# What to work on:
Return each line of the entries that holds the string "configuration".
-------- The data
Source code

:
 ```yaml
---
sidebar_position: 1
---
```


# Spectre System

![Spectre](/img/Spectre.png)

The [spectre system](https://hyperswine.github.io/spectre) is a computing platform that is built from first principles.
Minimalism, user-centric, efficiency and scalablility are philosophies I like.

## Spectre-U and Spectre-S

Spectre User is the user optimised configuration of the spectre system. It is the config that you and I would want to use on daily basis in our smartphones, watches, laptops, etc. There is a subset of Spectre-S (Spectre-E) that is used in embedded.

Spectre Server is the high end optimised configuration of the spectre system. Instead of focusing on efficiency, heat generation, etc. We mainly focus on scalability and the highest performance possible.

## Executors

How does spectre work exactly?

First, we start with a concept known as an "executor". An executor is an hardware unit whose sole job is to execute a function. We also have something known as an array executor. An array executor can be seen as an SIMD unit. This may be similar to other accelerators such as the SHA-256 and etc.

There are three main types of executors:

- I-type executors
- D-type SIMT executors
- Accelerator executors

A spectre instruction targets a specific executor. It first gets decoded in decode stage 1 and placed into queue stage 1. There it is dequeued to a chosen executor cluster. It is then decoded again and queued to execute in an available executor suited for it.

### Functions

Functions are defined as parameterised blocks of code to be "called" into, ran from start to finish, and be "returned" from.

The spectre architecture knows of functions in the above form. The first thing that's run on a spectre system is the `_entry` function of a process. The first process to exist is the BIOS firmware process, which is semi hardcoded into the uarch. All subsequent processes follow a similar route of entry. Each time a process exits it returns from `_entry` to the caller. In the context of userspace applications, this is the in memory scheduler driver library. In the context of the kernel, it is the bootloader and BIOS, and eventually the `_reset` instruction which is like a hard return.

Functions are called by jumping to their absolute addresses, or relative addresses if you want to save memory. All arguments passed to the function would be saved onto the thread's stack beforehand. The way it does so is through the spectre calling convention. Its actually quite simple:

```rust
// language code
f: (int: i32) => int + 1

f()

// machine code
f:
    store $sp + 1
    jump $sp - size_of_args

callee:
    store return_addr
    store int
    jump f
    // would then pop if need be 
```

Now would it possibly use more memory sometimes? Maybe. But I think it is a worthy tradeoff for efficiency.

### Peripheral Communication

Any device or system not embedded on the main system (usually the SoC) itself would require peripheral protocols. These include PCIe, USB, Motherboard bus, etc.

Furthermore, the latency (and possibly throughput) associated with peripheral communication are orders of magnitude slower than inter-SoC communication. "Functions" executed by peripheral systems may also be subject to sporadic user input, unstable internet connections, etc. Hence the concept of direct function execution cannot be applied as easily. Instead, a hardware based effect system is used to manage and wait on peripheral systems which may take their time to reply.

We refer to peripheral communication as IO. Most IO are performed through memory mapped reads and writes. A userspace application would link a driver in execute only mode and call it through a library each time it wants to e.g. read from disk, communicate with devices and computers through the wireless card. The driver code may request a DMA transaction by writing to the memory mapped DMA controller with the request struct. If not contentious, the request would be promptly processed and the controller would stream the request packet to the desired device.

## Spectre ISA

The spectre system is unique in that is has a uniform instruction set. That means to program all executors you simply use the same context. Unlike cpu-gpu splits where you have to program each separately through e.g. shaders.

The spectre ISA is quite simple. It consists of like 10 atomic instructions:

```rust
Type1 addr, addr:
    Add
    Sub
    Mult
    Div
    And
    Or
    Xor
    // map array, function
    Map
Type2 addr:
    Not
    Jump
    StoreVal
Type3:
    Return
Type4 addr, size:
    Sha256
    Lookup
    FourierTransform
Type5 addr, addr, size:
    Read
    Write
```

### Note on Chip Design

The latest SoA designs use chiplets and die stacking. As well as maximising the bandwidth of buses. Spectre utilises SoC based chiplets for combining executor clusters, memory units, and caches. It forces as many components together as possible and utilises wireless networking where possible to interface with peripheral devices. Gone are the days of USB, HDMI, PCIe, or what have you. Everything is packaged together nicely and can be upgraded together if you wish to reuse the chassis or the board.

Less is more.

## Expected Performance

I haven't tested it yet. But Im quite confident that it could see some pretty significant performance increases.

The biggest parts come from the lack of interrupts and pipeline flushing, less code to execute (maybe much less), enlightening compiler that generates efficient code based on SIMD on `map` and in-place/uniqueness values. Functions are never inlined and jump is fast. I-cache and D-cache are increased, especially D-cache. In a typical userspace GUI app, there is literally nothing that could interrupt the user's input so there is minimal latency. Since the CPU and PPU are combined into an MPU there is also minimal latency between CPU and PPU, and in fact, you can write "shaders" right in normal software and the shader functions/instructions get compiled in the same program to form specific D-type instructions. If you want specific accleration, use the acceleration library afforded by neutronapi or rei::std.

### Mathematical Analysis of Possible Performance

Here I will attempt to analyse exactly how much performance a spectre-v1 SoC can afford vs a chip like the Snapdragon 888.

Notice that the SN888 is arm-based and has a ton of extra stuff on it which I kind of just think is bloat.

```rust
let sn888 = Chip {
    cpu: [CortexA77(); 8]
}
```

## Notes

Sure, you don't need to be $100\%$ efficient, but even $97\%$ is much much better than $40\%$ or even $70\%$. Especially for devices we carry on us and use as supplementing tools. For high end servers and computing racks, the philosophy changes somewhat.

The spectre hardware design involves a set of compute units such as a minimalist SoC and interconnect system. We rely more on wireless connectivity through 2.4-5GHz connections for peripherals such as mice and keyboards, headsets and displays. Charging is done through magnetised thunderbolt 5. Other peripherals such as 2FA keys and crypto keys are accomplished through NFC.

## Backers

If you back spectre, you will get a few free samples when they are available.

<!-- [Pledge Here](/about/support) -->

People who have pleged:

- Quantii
----------------
# Exercise solution:
Spectre User is the user optimised configuration of the spectre system. It is the config that you and I would want to use on daily basis in our smartphones, watches, laptops, etc. There is a subset of Spectre-S (Spectre-E) that is used in embedded.
Spectre Server is the high end optimised configuration of the spectre system. Instead of focusing on efficiency, heat generation, etc. We mainly focus on scalability and the highest performance possible.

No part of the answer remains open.